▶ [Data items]

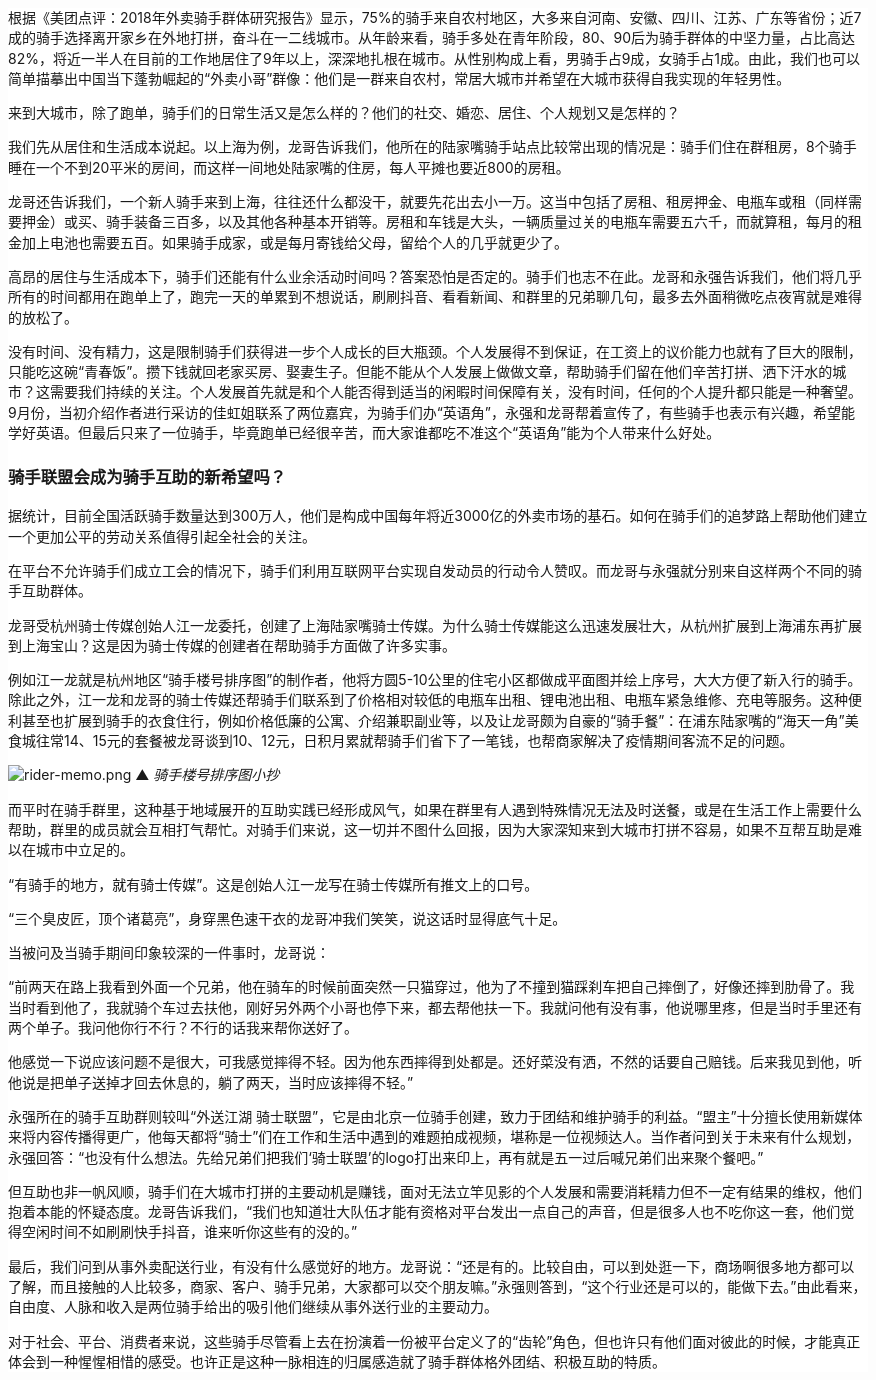 根据《美团点评：2018年外卖骑手群体研究报告》显示，75%的骑手来自农村地区，大多来自河南、安徽、四川、江苏、广东等省份；近7成的骑手选择离开家乡在外地打拼，奋斗在一二线城市。从年龄来看，骑手多处在青年阶段，80、90后为骑手群体的中坚力量，占比高达82%，将近一半人在目前的工作地居住了9年以上，深深地扎根在城市。从性别构成上看，男骑手占9成，女骑手占1成。由此，我们也可以简单描摹出中国当下蓬勃崛起的“外卖小哥”群像：他们是一群来自农村，常居大城市并希望在大城市获得自我实现的年轻男性。

来到大城市，除了跑单，骑手们的日常生活又是怎么样的？他们的社交、婚恋、居住、个人规划又是怎样的？

我们先从居住和生活成本说起。以上海为例，龙哥告诉我们，他所在的陆家嘴骑手站点比较常出现的情况是：骑手们住在群租房，8个骑手睡在一个不到20平米的房间，而这样一间地处陆家嘴的住房，每人平摊也要近800的房租。

龙哥还告诉我们，一个新人骑手来到上海，往往还什么都没干，就要先花出去小一万。这当中包括了房租、租房押金、电瓶车或租（同样需要押金）或买、骑手装备三百多，以及其他各种基本开销等。房租和车钱是大头，一辆质量过关的电瓶车需要五六千，而就算租，每月的租金加上电池也需要五百。如果骑手成家，或是每月寄钱给父母，留给个人的几乎就更少了。

高昂的居住与生活成本下，骑手们还能有什么业余活动时间吗？答案恐怕是否定的。骑手们也志不在此。龙哥和永强告诉我们，他们将几乎所有的时间都用在跑单上了，跑完一天的单累到不想说话，刷刷抖音、看看新闻、和群里的兄弟聊几句，最多去外面稍微吃点夜宵就是难得的放松了。

没有时间、没有精力，这是限制骑手们获得进一步个人成长的巨大瓶颈。个人发展得不到保证，在工资上的议价能力也就有了巨大的限制，只能吃这碗“青春饭”。攒下钱就回老家买房、娶妻生子。但能不能从个人发展上做做文章，帮助骑手们留在他们辛苦打拼、洒下汗水的城市？这需要我们持续的关注。个人发展首先就是和个人能否得到适当的闲暇时间保障有关，没有时间，任何的个人提升都只能是一种奢望。9月份，当初介绍作者进行采访的佳虹姐联系了两位嘉宾，为骑手们办“英语角”，永强和龙哥帮着宣传了，有些骑手也表示有兴趣，希望能学好英语。但最后只来了一位骑手，毕竟跑单已经很辛苦，而大家谁都吃不准这个“英语角”能为个人带来什么好处。

### 骑手联盟会成为骑手互助的新希望吗？

据统计，目前全国活跃骑手数量达到300万人，他们是构成中国每年将近3000亿的外卖市场的基石。如何在骑手们的追梦路上帮助他们建立一个更加公平的劳动关系值得引起全社会的关注。

在平台不允许骑手们成立工会的情况下，骑手们利用互联网平台实现自发动员的行动令人赞叹。而龙哥与永强就分别来自这样两个不同的骑手互助群体。

龙哥受杭州骑士传媒创始人江一龙委托，创建了上海陆家嘴骑士传媒。为什么骑士传媒能这么迅速发展壮大，从杭州扩展到上海浦东再扩展到上海宝山？这是因为骑士传媒的创建者在帮助骑手方面做了许多实事。

例如江一龙就是杭州地区“骑手楼号排序图”的制作者，他将方圆5-10公里的住宅小区都做成平面图并绘上序号，大大方便了新入行的骑手。除此之外，江一龙和龙哥的骑士传媒还帮骑手们联系到了价格相对较低的电瓶车出租、锂电池出租、电瓶车紧急维修、充电等服务。这种便利甚至也扩展到骑手的衣食住行，例如价格低廉的公寓、介绍兼职副业等，以及让龙哥颇为自豪的“骑手餐”：在浦东陆家嘴的“海天一角”美食城往常14、15元的套餐被龙哥谈到10、12元，日积月累就帮骑手们省下了一笔钱，也帮商家解决了疫情期间客流不足的问题。

![rider-memo.png](https://images.weserv.nl/?url=assets.matters.news/embed/efb4d382-8144-470a-b437-90a235002398.png)
▲ _骑手楼号排序图小抄_

而平时在骑手群里，这种基于地域展开的互助实践已经形成风气，如果在群里有人遇到特殊情况无法及时送餐，或是在生活工作上需要什么帮助，群里的成员就会互相打气帮忙。对骑手们来说，这一切并不图什么回报，因为大家深知来到大城市打拼不容易，如果不互帮互助是难以在城市中立足的。

“有骑手的地方，就有骑士传媒”。这是创始人江一龙写在骑士传媒所有推文上的口号。

“三个臭皮匠，顶个诸葛亮”，身穿黑色速干衣的龙哥冲我们笑笑，说这话时显得底气十足。

当被问及当骑手期间印象较深的一件事时，龙哥说：

“前两天在路上我看到外面一个兄弟，他在骑车的时候前面突然一只猫穿过，他为了不撞到猫踩刹车把自己摔倒了，好像还摔到肋骨了。我当时看到他了，我就骑个车过去扶他，刚好另外两个小哥也停下来，都去帮他扶一下。我就问他有没有事，他说哪里疼，但是当时手里还有两个单子。我问他你行不行？不行的话我来帮你送好了。

他感觉一下说应该问题不是很大，可我感觉摔得不轻。因为他东西摔得到处都是。还好菜没有洒，不然的话要自己赔钱。后来我见到他，听他说是把单子送掉才回去休息的，躺了两天，当时应该摔得不轻。”

永强所在的骑手互助群则较叫“外送江湖 骑士联盟”，它是由北京一位骑手创建，致力于团结和维护骑手的利益。“盟主”十分擅长使用新媒体来将内容传播得更广，他每天都将“骑士”们在工作和生活中遇到的难题拍成视频，堪称是一位视频达人。当作者问到关于未来有什么规划，永强回答：“也没有什么想法。先给兄弟们把我们‘骑士联盟’的logo打出来印上，再有就是五一过后喊兄弟们出来聚个餐吧。”

但互助也非一帆风顺，骑手们在大城市打拼的主要动机是赚钱，面对无法立竿见影的个人发展和需要消耗精力但不一定有结果的维权，他们抱着本能的怀疑态度。龙哥告诉我们，“我们也知道壮大队伍才能有资格对平台发出一点自己的声音，但是很多人也不吃你这一套，他们觉得空闲时间不如刷刷快手抖音，谁来听你这些有的没的。”

最后，我们问到从事外卖配送行业，有没有什么感觉好的地方。龙哥说：“还是有的。比较自由，可以到处逛一下，商场啊很多地方都可以了解，而且接触的人比较多，商家、客户、骑手兄弟，大家都可以交个朋友嘛。”永强则答到，“这个行业还是可以的，能做下去。”由此看来，自由度、人脉和收入是两位骑手给出的吸引他们继续从事外送行业的主要动力。

对于社会、平台、消费者来说，这些骑手尽管看上去在扮演着一份被平台定义了的“齿轮”角色，但也许只有他们面对彼此的时候，才能真正体会到一种惺惺相惜的感受。也许正是这种一脉相连的归属感造就了骑手群体格外团结、积极互助的特质。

▶ [EXERCISE OBJECTIVE] Write the records above out again word for word, skipping each picture.

▶ [THE ANSWER]
 根据《美团点评：2018年外卖骑手群体研究报告》显示，75%的骑手来自农村地区，大多来自河南、安徽、四川、江苏、广东等省份；近7成的骑手选择离开家乡在外地打拼，奋斗在一二线城市。从年龄来看，骑手多处在青年阶段，80、90后为骑手群体的中坚力量，占比高达82%，将近一半人在目前的工作地居住了9年以上，深深地扎根在城市。从性别构成上看，男骑手占9成，女骑手占1成。由此，我们也可以简单描摹出中国当下蓬勃崛起的“外卖小哥”群像：他们是一群来自农村，常居大城市并希望在大城市获得自我实现的年轻男性。

来到大城市，除了跑单，骑手们的日常生活又是怎么样的？他们的社交、婚恋、居住、个人规划又是怎样的？

我们先从居住和生活成本说起。以上海为例，龙哥告诉我们，他所在的陆家嘴骑手站点比较常出现的情况是：骑手们住在群租房，8个骑手睡在一个不到20平米的房间，而这样一间地处陆家嘴的住房，每人平摊也要近800的房租。

龙哥还告诉我们，一个新人骑手来到上海，往往还什么都没干，就要先花出去小一万。这当中包括了房租、租房押金、电瓶车或租（同样需要押金）或买、骑手装备三百多，以及其他各种基本开销等。房租和车钱是大头，一辆质量过关的电瓶车需要五六千，而就算租，每月的租金加上电池也需要五百。如果骑手成家，或是每月寄钱给父母，留给个人的几乎就更少了。

高昂的居住与生活成本下，骑手们还能有什么业余活动时间吗？答案恐怕是否定的。骑手们也志不在此。龙哥和永强告诉我们，他们将几乎所有的时间都用在跑单上了，跑完一天的单累到不想说话，刷刷抖音、看看新闻、和群里的兄弟聊几句，最多去外面稍微吃点夜宵就是难得的放松了。

没有时间、没有精力，这是限制骑手们获得进一步个人成长的巨大瓶颈。个人发展得不到保证，在工资上的议价能力也就有了巨大的限制，只能吃这碗“青春饭”。攒下钱就回老家买房、娶妻生子。但能不能从个人发展上做做文章，帮助骑手们留在他们辛苦打拼、洒下汗水的城市？这需要我们持续的关注。个人发展首先就是和个人能否得到适当的闲暇时间保障有关，没有时间，任何的个人提升都只能是一种奢望。9月份，当初介绍作者进行采访的佳虹姐联系了两位嘉宾，为骑手们办“英语角”，永强和龙哥帮着宣传了，有些骑手也表示有兴趣，希望能学好英语。但最后只来了一位骑手，毕竟跑单已经很辛苦，而大家谁都吃不准这个“英语角”能为个人带来什么好处。

### 骑手联盟会成为骑手互助的新希望吗？

据统计，目前全国活跃骑手数量达到300万人，他们是构成中国每年将近3000亿的外卖市场的基石。如何在骑手们的追梦路上帮助他们建立一个更加公平的劳动关系值得引起全社会的关注。

在平台不允许骑手们成立工会的情况下，骑手们利用互联网平台实现自发动员的行动令人赞叹。而龙哥与永强就分别来自这样两个不同的骑手互助群体。

龙哥受杭州骑士传媒创始人江一龙委托，创建了上海陆家嘴骑士传媒。为什么骑士传媒能这么迅速发展壮大，从杭州扩展到上海浦东再扩展到上海宝山？这是因为骑士传媒的创建者在帮助骑手方面做了许多实事。

例如江一龙就是杭州地区“骑手楼号排序图”的制作者，他将方圆5-10公里的住宅小区都做成平面图并绘上序号，大大方便了新入行的骑手。除此之外，江一龙和龙哥的骑士传媒还帮骑手们联系到了价格相对较低的电瓶车出租、锂电池出租、电瓶车紧急维修、充电等服务。这种便利甚至也扩展到骑手的衣食住行，例如价格低廉的公寓、介绍兼职副业等，以及让龙哥颇为自豪的“骑手餐”：在浦东陆家嘴的“海天一角”美食城往常14、15元的套餐被龙哥谈到10、12元，日积月累就帮骑手们省下了一笔钱，也帮商家解决了疫情期间客流不足的问题。

![rider-memo.png](https://images.weserv.nl/?url=assets.matters.news/embed/efb4d382-8144-470a-b437-90a235002398.png)
▲ _骑手楼号排序图小抄_

而平时在骑手群里，这种基于地域展开的互助实践已经形成风气，如果在群里有人遇到特殊情况无法及时送餐，或是在生活工作上需要什么帮助，群里的成员就会互相打气帮忙。对骑手们来说，这一切并不图什么回报，因为大家深知来到大城市打拼不容易，如果不互帮互助是难以在城市中立足的。

“有骑手的地方，就有骑士传媒”。这是创始人江一龙写在骑士传媒所有推文上的口号。

“三个臭皮匠，顶个诸葛亮”，身穿黑色速干衣的龙哥冲我们笑笑，说这话时显得底气十足。

当被问及当骑手期间印象较深的一件事时，龙哥说：

“前两天在路上我看到外面一个兄弟，他在骑车的时候前面突然一只猫穿过，他为了不撞到猫踩刹车把自己摔倒了，好像还摔到肋骨了。我当时看到他了，我就骑个车过去扶他，刚好另外两个小哥也停下来，都去帮他扶一下。我就问他有没有事，他说哪里疼，但是当时手里还有两个单子。我问他你行不行？不行的话我来帮你送好了。

他感觉一下说应该问题不是很大，可我感觉摔得不轻。因为他东西摔得到处都是。还好菜没有洒，不然的话要自己赔钱。后来我见到他，听他说是把单子送掉才回去休息的，躺了两天，当时应该摔得不轻。”

永强所在的骑手互助群则较叫“外送江湖 骑士联盟”，它是由北京一位骑手创建，致力于团结和维护骑手的利益。“盟主”十分擅长使用新媒体来将内容传播得更广，他每天都将“骑士”们在工作和生活中遇到的难题拍成视频，堪称是一位视频达人。当作者问到关于未来有什么规划，永强回答：“也没有什么想法。先给兄弟们把我们‘骑士联盟’的logo打出来印上，再有就是五一过后喊兄弟们出来聚个餐吧。”

但互助也非一帆风顺，骑手们在大城市打拼的主要动机是赚钱，面对无法立竿见影的个人发展和需要消耗精力但不一定有结果的维权，他们抱着本能的怀疑态度。龙哥告诉我们，“我们也知道壮大队伍才能有资格对平台发出一点自己的声音，但是很多人也不吃你这一套，他们觉得空闲时间不如刷刷快手抖音，谁来听你这些有的没的。”

最后，我们问到从事外卖配送行业，有没有什么感觉好的地方。龙哥说：“还是有的。比较自由，可以到处逛一下，商场啊很多地方都可以了解，而且接触的人比较多，商家、客户、骑手兄弟，大家都可以交个朋友嘛。”永强则答到，“这个行业还是可以的，能做下去。”由此看来，自由度、人脉和收入是两位骑手给出的吸引他们继续从事外送行业的主要动力。

对于社会、平台、消费者来说，这些骑手尽管看上去在扮演着一份被平台定义了的“齿轮”角色，但也许只有他们面对彼此的时候，才能真正体会到一种惺惺相惜的感受。也许正是这种一脉相连的归属感造就了骑手群体格外团结、积极互助的特质。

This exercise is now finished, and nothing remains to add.